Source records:

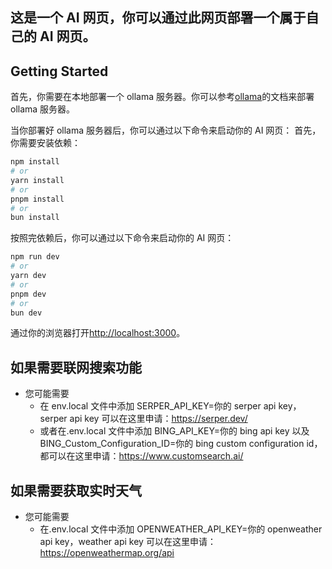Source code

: ## 这是一个 AI 网页，你可以通过此网页部署一个属于自己的 AI 网页。

## Getting Started

首先，你需要在本地部署一个 ollama 服务器。你可以参考[ollama](https://github.com/ollama/ollama)的文档来部署 ollama 服务器。

当你部署好 ollama 服务器后，你可以通过以下命令来启动你的 AI 网页：
首先，你需要安装依赖：
```bash
npm install
# or
yarn install
# or
pnpm install
# or
bun install
```
按照完依赖后，你可以通过以下命令来启动你的 AI 网页：
```bash
npm run dev
# or
yarn dev
# or
pnpm dev
# or
bun dev
```

通过你的浏览器打开[http://localhost:3000](http://localhost:3000)。

## 如果需要联网搜索功能

- 您可能需要
  - 在 env.local 文件中添加 SERPER_API_KEY=你的 serper api key，serper api key 可以在这里申请：https://serper.dev/
  - 或者在.env.local 文件中添加 BING_API_KEY=你的 bing api key 以及 BING_Custom_Configuration_ID=你的 bing custom configuration id，都可以在这里申请：https://www.customsearch.ai/

## 如果需要获取实时天气

- 您可能需要
  - 在.env.local 文件中添加 OPENWEATHER_API_KEY=你的 openweather api key，weather api key 可以在这里申请：https://openweathermap.org/api
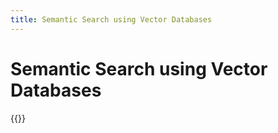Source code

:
 ```yaml
---
title: Semantic Search using Vector Databases
---
```


# Semantic Search using Vector Databases

{{<youtube MLSMs5ORfrQ>}}




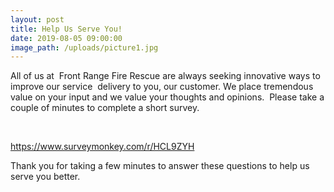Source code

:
 ```yaml
---
layout: post
title: Help Us Serve You!
date: 2019-08-05 09:00:00
image_path: /uploads/picture1.jpg
---
```


All of us at&nbsp; Front Range Fire Rescue are always seeking innovative ways to improve our service&nbsp; delivery to you, our customer. We place tremendous value on your input and we value your thoughts and opinions.&nbsp; Please take a couple of minutes to complete a short survey.

&nbsp;

https://www.surveymonkey.com/r/HCL9ZYH

Thank you for taking a few minutes to answer these questions to help us serve you better.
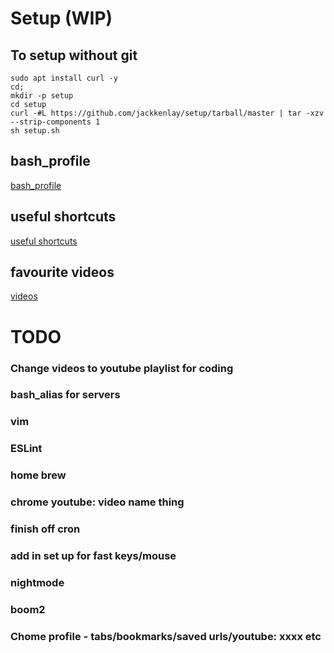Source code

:# Setup (WIP)

## To setup without git
```
sudo apt install curl -y  
cd;
mkdir -p setup
cd setup
curl -#L https://github.com/jackkenlay/setup/tarball/master | tar -xzv --strip-components 1
sh setup.sh
```

## bash_profile
[bash_profile](/bash_profile)

## useful shortcuts
[useful shortcuts](./shortcuts.md)

## favourite videos
[videos](./videos.md)

# TODO

### Change videos to youtube playlist for coding
### bash_alias for servers
### vim
### ESLint
### home brew
### chrome youtube: video name thing
### finish off cron
### add in set up for fast keys/mouse
### nightmode
### boom2
### Chome profile - tabs/bookmarks/saved urls/youtube: xxxx etc
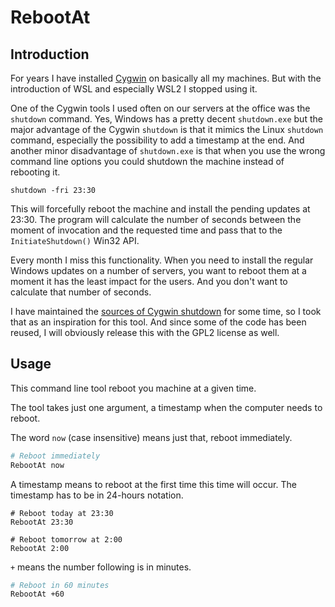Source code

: # RebootAt

## Introduction

For years I have installed [Cygwin](https://cygwin.com) on basically all my machines.
But with the introduction of WSL and especially WSL2 I stopped using it.

One of the Cygwin tools I used often on our servers at the office was the `shutdown` command.
Yes, Windows has a pretty decent `shutdown.exe` but the major advantage of the Cygwin `shutdown` is that it mimics the Linux `shutdown` command, especially the possibility to add a timestamp at the end.
And another minor disadvantage of `shutdown.exe` is that when you use the wrong command line options you could shutdown the machine instead of rebooting it.

```
shutdown -fri 23:30
```

This will forcefully reboot the machine and install the pending updates at 23:30.
The program will calculate the number of seconds between the moment of invocation and the requested time and pass that to the `InitiateShutdown()` Win32 API.

Every month I miss this functionality.
When you need to install the regular Windows updates on a number of servers, you want to reboot them at a moment it has the least impact for the users.
And you don't want to calculate that number of seconds.

I have maintained the [sources of Cygwin shutdown](https://github.com/cygwin/shutdown) for some time, so I took that as an inspiration for this tool.
And since some of the code has been reused, I will obviously release this with the GPL2 license as well.

## Usage

This command line tool reboot you machine at a given time.

The tool takes just one argument, a timestamp when the computer needs to reboot.

The word `now` (case insensitive) means just that, reboot immediately.

```sh
# Reboot immediately
RebootAt now
```

A timestamp means to reboot at the first time this time will occur.
The timestamp has to be in 24-hours notation.

```
# Reboot today at 23:30
RebootAt 23:30

# Reboot tomorrow at 2:00
RebootAt 2:00
```

`+` means the number following is in minutes.

```sh
# Reboot in 60 minutes
RebootAt +60
```
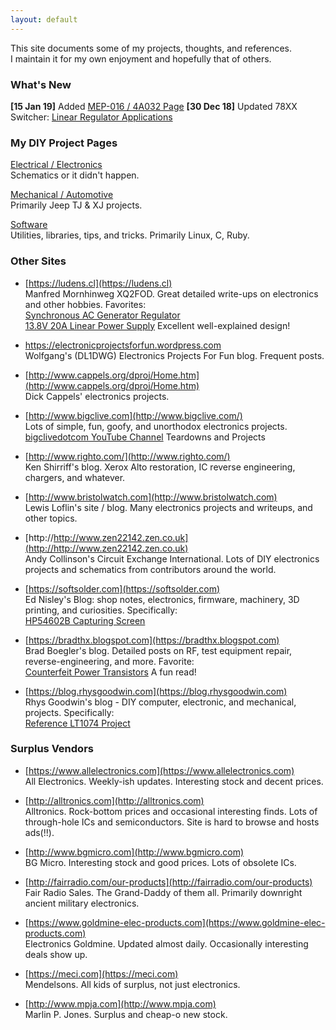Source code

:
 ```yaml
---
layout: default
---
```

This site documents some of my projects, thoughts, and references.  
I maintain it for my own enjoyment and hopefully that of others.

### What's New
**[15 Jan 19]** Added [MEP-016 / 4A032 Page](/pages/mechanical/MEP-016/index.md)
**[30 Dec 18]** Updated 78XX Switcher: [Linear Regulator Applications](/pages/electronics/linear-reg-apps.md)  

### My DIY Project Pages
[Electrical / Electronics](./pages/electronics/index.md)<br/>
Schematics or it didn't happen.<br/>

[Mechanical / Automotive](./pages/mechanical/index.md)<br/>
Primarily Jeep TJ & XJ projects.<br/>

[Software](./pages/software/index.md)<br/>
Utilities, libraries, tips, and tricks. Primarily Linux, C, Ruby.<br/>

### Other Sites
* [https://ludens.cl](https://ludens.cl)<br/>
Manfred Mornhinweg XQ2FOD. Great detailed write-ups on electronics and other hobbies. Favorites:<br/>
[Synchronous AC Generator Regulator](https://ludens.cl/Electron/AVR/AVR.html)<br/>
[13.8V 20A Linear Power Supply](https://ludens.cl/Electron/Ps20/Ps20.html) Excellent well-explained design!

* https://electronicprojectsforfun.wordpress.com<br/>
Wolfgang's (DL1DWG) Electronics Projects For Fun blog. Frequent posts.

* [http://www.cappels.org/dproj/Home.htm](http://www.cappels.org/dproj/Home.htm)  
  Dick Cappels' electronics projects.

* [http://www.bigclive.com](http://www.bigclive.com/)<br/>
Lots of simple, fun, goofy, and unorthodox electronics projects.  
[bigclivedotcom YouTube Channel](https://www.youtube.com/user/bigclivedotcom/videos) Teardowns and Projects

* [http://www.righto.com/](http://www.righto.com/)<br/>
Ken Shirriff's blog. Xerox Alto restoration, IC reverse engineering, chargers, and whatever.

* [http://www.bristolwatch.com](http://www.bristolwatch.com)<br/>
Lewis Loflin's site / blog. Many electronics projects and writeups, and other topics.

* [http://http://www.zen22142.zen.co.uk](http://http://www.zen22142.zen.co.uk)<br/>
Andy Collinson's Circuit Exchange International. Lots of DIY electronics projects and schematics from contributors around the world.

* [https://softsolder.com](https://softsolder.com)<br/>
Ed Nisley's Blog: shop notes, electronics, firmware, machinery, 3D printing, and curiosities. Specifically:<br/>
[HP54602B Capturing Screen](https://softsolder.com/2009/10/16/hp-54602b-oscilloscope-capturing-screen-images-therefrom)

* [https://bradthx.blogspot.com](https://bradthx.blogspot.com)<br/>
Brad Boegler's blog. Detailed posts on RF, test equipment repair, reverse-engineering, and more. Favorite:<br/>
[Counterfeit Power Transistors](https://bradthx.blogspot.com/2016/04/counterfeit-2n3055-transistors-from-ebay.html) A fun read!

* [https://blog.rhysgoodwin.com](https://blog.rhysgoodwin.com)<br/>
Rhys Goodwin's blog - DIY computer, electronic, and mechanical, projects. Specifically:<br/>
[Reference LT1074 Project](https://blog.rhysgoodwin.com/tag/lt1074)

### Surplus Vendors
* [https://www.allelectronics.com](https://www.allelectronics.com)<br/>
All Electronics. Weekly-ish updates. Interesting stock and decent prices.

* [http://alltronics.com](http://alltronics.com)<br/>
Alltronics. Rock-bottom prices and occasional interesting finds. Lots of through-hole ICs and semiconductors. Site is hard to browse and hosts ads(!!).

* [http://www.bgmicro.com](http://www.bgmicro.com)<br/>
BG Micro. Interesting stock and good prices. Lots of obsolete ICs.

* [http://fairradio.com/our-products](http://fairradio.com/our-products)<br/>
Fair Radio Sales. The Grand-Daddy of them all. Primarily downright ancient military electronics.

* [https://www.goldmine-elec-products.com](https://www.goldmine-elec-products.com)<br/>
Electronics Goldmine. Updated almost daily. Occasionally interesting deals show up.

* [https://meci.com](https://meci.com)<br/>
Mendelsons. All kids of surplus, not just electronics.

* [http://www.mpja.com](http://www.mpja.com)<br/>
Marlin P. Jones. Surplus and cheap-o new stock.
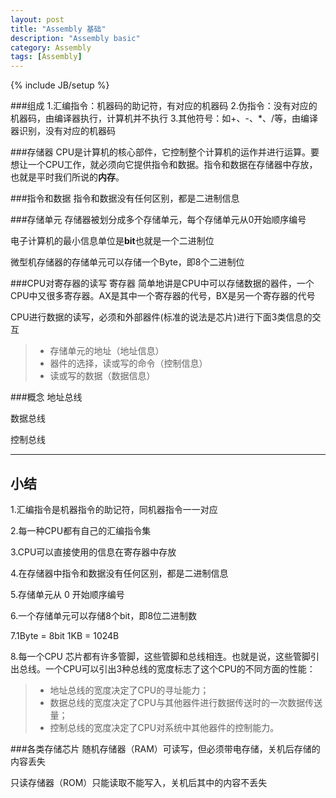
```yaml
---
layout: post
title: "Assembly 基础"
description: "Assembly basic"
category: Assembly
tags: [Assembly]
---
```

{% include JB/setup %}

###组成
1.汇编指令：机器码的助记符，有对应的机器码
2.伪指令：没有对应的机器码，由编译器执行，计算机并不执行
3.其他符号：如+、-、*、/等，由编译器识别，没有对应的机器码

###存储器
CPU是计算机的核心部件，它控制整个计算机的运作并进行运算。要想让一个CPU工作，就必须向它提供指令和数据。指令和数据在存储器中存放，也就是平时我们所说的**内存**。

###指令和数据
指令和数据没有任何区别，都是二进制信息

###存储单元
存储器被划分成多个存储单元，每个存储单元从0开始顺序编号

电子计算机的最小信息单位是**bit**也就是一个二进制位

微型机存储器的存储单元可以存储一个Byte，即8个二进制位

###CPU对寄存器的读写
寄存器 简单地讲是CPU中可以存储数据的器件，一个CPU中又很多寄存器。AX是其中一个寄存器的代号，BX是另一个寄存器的代号


CPU进行数据的读写，必须和外部器件(标准的说法是芯片)进行下面3类信息的交互

> * 存储单元的地址（地址信息）
> * 器件的选择，读或写的命令（控制信息）
> * 读或写的数据（数据信息）

###概念
地址总线

数据总线

控制总线

------

## 小结

1.汇编指令是机器指令的助记符，同机器指令一一对应

2.每一种CPU都有自己的汇编指令集

3.CPU可以直接使用的信息在寄存器中存放

4.在存储器中指令和数据没有任何区别，都是二进制信息

5.存储单元从 0 开始顺序编号

6.一个存储单元可以存储8个bit，即8位二进制数

7.1Byte = 8bit 1KB = 1024B

8.每一个CPU 芯片都有许多管脚，这些管脚和总线相连。也就是说，这些管脚引出总线。一个CPU可以引出3种总线的宽度标志了这个CPU的不同方面的性能：

> * 地址总线的宽度决定了CPU的寻址能力；
> * 数据总线的宽度决定了CPU与其他器件进行数据传送时的一次数据传送量；
> * 控制总线的宽度决定了CPU对系统中其他器件的控制能力。

###各类存储芯片
随机存储器（RAM）可读写，但必须带电存储，关机后存储的内容丢失

只读存储器（ROM）只能读取不能写入，关机后其中的内容不丢失
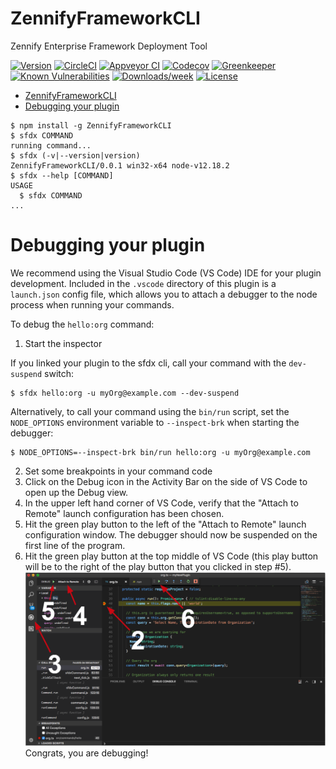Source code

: # ZennifyFrameworkCLI

Zennify Enterprise Framework Deployment Tool

[![Version](https://img.shields.io/npm/v/ZennifyFrameworkCLI.svg)](https://npmjs.org/package/ZennifyFrameworkCLI)
[![CircleCI](https://circleci.com/gh/WiznoForce/ZennifyFrameworkPlugin/tree/master.svg?style=shield)](https://circleci.com/gh/WiznoForce/ZennifyFrameworkPlugin/tree/master)
[![Appveyor CI](https://ci.appveyor.com/api/projects/status/github/WiznoForce/ZennifyFrameworkPlugin?branch=master&svg=true)](https://ci.appveyor.com/project/heroku/ZennifyFrameworkPlugin/branch/master)
[![Codecov](https://codecov.io/gh/WiznoForce/ZennifyFrameworkPlugin/branch/master/graph/badge.svg)](https://codecov.io/gh/WiznoForce/ZennifyFrameworkPlugin)
[![Greenkeeper](https://badges.greenkeeper.io/WiznoForce/ZennifyFrameworkPlugin.svg)](https://greenkeeper.io/)
[![Known Vulnerabilities](https://snyk.io/test/github/WiznoForce/ZennifyFrameworkPlugin/badge.svg)](https://snyk.io/test/github/WiznoForce/ZennifyFrameworkPlugin)
[![Downloads/week](https://img.shields.io/npm/dw/ZennifyFrameworkCLI.svg)](https://npmjs.org/package/ZennifyFrameworkCLI)
[![License](https://img.shields.io/npm/l/ZennifyFrameworkCLI.svg)](https://github.com/WiznoForce/ZennifyFrameworkPlugin/blob/master/package.json)

<!-- toc -->
* [ZennifyFrameworkCLI](#zennifyframeworkcli)
* [Debugging your plugin](#debugging-your-plugin)
<!-- tocstop -->
<!-- install -->
<!-- usage -->
```sh-session
$ npm install -g ZennifyFrameworkCLI
$ sfdx COMMAND
running command...
$ sfdx (-v|--version|version)
ZennifyFrameworkCLI/0.0.1 win32-x64 node-v12.18.2
$ sfdx --help [COMMAND]
USAGE
  $ sfdx COMMAND
...
```
<!-- usagestop -->
<!-- commands -->

<!-- commandsstop -->
<!-- debugging-your-plugin -->

# Debugging your plugin

We recommend using the Visual Studio Code (VS Code) IDE for your plugin development. Included in the `.vscode` directory of this plugin is a `launch.json` config file, which allows you to attach a debugger to the node process when running your commands.

To debug the `hello:org` command:

1. Start the inspector

If you linked your plugin to the sfdx cli, call your command with the `dev-suspend` switch:

```sh-session
$ sfdx hello:org -u myOrg@example.com --dev-suspend
```

Alternatively, to call your command using the `bin/run` script, set the `NODE_OPTIONS` environment variable to `--inspect-brk` when starting the debugger:

```sh-session
$ NODE_OPTIONS=--inspect-brk bin/run hello:org -u myOrg@example.com
```

2. Set some breakpoints in your command code
3. Click on the Debug icon in the Activity Bar on the side of VS Code to open up the Debug view.
4. In the upper left hand corner of VS Code, verify that the "Attach to Remote" launch configuration has been chosen.
5. Hit the green play button to the left of the "Attach to Remote" launch configuration window. The debugger should now be suspended on the first line of the program.
6. Hit the green play button at the top middle of VS Code (this play button will be to the right of the play button that you clicked in step #5).
   <br><img src=".images/vscodeScreenshot.png" width="480" height="278"><br>
   Congrats, you are debugging!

# PROBLEM DESCRIPTION
Pictures in the entries do not go into the copy. Print only the lines starting at the one containing "## useful shortcuts" and ending at the one containing "## Introduction", exactly as they appear.

# OUTPUT BELOW
## useful shortcuts
[useful shortcuts](./shortcuts.md)

## favourite videos
[videos](./videos.md)

# TODO

### Change videos to youtube playlist for coding
### bash_alias for servers
### vim
### ESLint
### home brew
### chrome youtube: video name thing
### finish off cron
### add in set up for fast keys/mouse
### nightmode
### boom2
### Chome profile - tabs/bookmarks/saved urls/youtube: xxxx etc
Source code

: # RebootAt

## Introduction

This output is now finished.